▸ **Exercise**:
Report every line of the entries that contains the word "currency".

[Stored data]
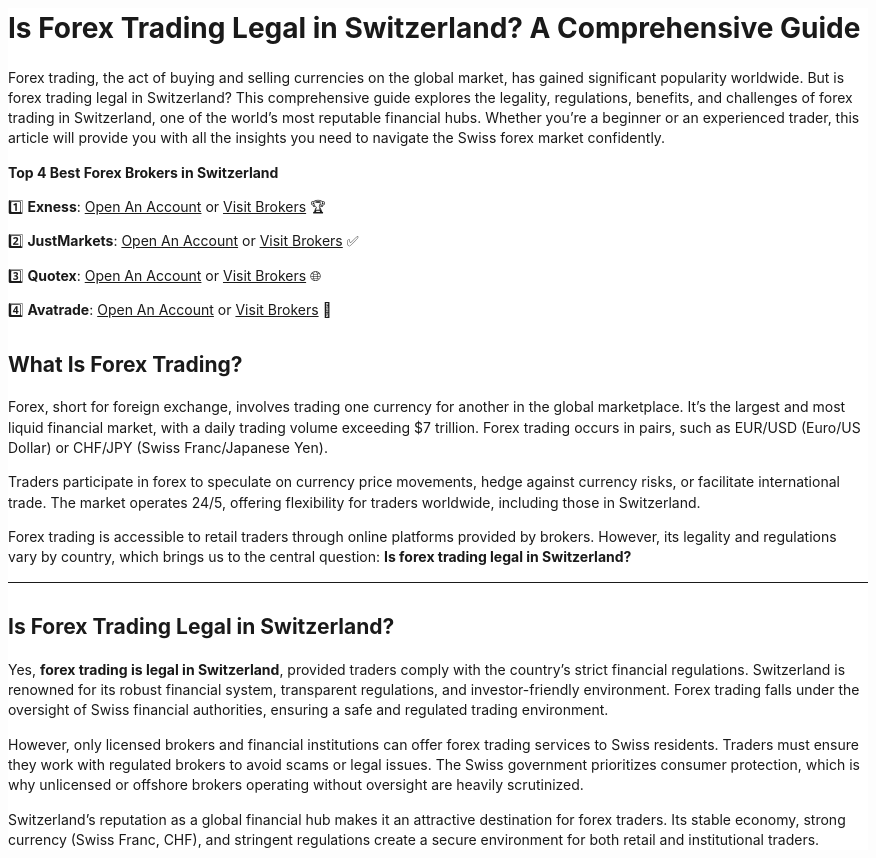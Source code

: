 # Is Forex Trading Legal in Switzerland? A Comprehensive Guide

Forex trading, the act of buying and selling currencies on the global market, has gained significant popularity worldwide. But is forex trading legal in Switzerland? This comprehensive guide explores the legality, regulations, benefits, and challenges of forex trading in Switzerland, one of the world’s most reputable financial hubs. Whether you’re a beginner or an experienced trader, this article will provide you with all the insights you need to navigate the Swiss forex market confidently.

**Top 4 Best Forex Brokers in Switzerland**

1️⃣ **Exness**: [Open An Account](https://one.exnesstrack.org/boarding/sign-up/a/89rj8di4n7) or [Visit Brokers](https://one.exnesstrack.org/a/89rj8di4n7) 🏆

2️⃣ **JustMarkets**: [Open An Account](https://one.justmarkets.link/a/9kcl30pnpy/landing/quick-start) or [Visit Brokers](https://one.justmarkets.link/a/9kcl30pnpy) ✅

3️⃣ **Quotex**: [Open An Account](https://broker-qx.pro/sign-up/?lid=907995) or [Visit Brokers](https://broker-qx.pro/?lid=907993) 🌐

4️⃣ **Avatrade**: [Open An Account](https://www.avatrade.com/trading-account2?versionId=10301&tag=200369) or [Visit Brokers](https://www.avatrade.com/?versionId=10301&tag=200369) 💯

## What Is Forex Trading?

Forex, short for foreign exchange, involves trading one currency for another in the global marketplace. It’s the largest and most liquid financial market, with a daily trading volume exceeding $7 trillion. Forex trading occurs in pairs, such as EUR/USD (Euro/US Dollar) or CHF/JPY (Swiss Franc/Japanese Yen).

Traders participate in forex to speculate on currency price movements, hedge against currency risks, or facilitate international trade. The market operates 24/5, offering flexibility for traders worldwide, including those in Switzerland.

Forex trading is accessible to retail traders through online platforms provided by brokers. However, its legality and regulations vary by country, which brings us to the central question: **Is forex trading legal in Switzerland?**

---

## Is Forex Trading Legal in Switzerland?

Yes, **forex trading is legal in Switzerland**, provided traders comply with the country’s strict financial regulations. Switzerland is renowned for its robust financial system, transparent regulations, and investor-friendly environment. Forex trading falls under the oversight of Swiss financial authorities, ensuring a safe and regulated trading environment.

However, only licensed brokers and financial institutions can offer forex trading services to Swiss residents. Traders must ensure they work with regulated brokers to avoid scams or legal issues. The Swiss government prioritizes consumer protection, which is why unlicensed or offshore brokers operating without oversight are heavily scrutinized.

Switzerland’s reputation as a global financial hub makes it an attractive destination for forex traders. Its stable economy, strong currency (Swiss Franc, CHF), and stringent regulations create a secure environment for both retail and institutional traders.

==

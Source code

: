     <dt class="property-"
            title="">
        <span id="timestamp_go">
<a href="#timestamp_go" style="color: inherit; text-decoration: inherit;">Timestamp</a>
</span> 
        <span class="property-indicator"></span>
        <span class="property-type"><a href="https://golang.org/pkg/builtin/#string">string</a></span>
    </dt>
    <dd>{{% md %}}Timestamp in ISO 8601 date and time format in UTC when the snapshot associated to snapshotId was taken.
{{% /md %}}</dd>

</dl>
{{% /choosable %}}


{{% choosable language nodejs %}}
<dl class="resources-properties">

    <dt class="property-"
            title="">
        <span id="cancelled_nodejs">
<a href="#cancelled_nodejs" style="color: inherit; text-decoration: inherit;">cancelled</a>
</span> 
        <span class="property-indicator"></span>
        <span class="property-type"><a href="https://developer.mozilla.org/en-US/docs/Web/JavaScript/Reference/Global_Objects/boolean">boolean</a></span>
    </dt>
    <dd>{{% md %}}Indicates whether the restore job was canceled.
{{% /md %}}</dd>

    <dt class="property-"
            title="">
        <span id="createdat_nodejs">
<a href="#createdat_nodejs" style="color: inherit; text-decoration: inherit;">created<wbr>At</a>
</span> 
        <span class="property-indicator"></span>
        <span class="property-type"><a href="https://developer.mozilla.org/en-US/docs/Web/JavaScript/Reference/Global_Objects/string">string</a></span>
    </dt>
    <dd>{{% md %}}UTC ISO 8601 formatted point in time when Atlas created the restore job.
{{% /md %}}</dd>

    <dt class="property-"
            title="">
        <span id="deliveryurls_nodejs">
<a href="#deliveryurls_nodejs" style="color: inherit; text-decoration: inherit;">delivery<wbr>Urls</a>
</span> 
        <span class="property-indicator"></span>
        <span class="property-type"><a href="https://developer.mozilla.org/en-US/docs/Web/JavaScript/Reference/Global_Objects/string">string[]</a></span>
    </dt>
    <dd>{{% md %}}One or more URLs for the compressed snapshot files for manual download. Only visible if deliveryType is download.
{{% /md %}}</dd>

▸ **The answer**:
Forex, short for foreign exchange, involves trading one currency for another in the global marketplace. It’s the largest and most liquid financial market, with a daily trading volume exceeding $7 trillion. Forex trading occurs in pairs, such as EUR/USD (Euro/US Dollar) or CHF/JPY (Swiss Franc/Japanese Yen).
Traders participate in forex to speculate on currency price movements, hedge against currency risks, or facilitate international trade. The market operates 24/5, offering flexibility for traders worldwide, including those in Switzerland.
Switzerland’s reputation as a global financial hub makes it an attractive destination for forex traders. Its stable economy, strong currency (Swiss Franc, CHF), and stringent regulations create a secure environment for both retail and institutional traders.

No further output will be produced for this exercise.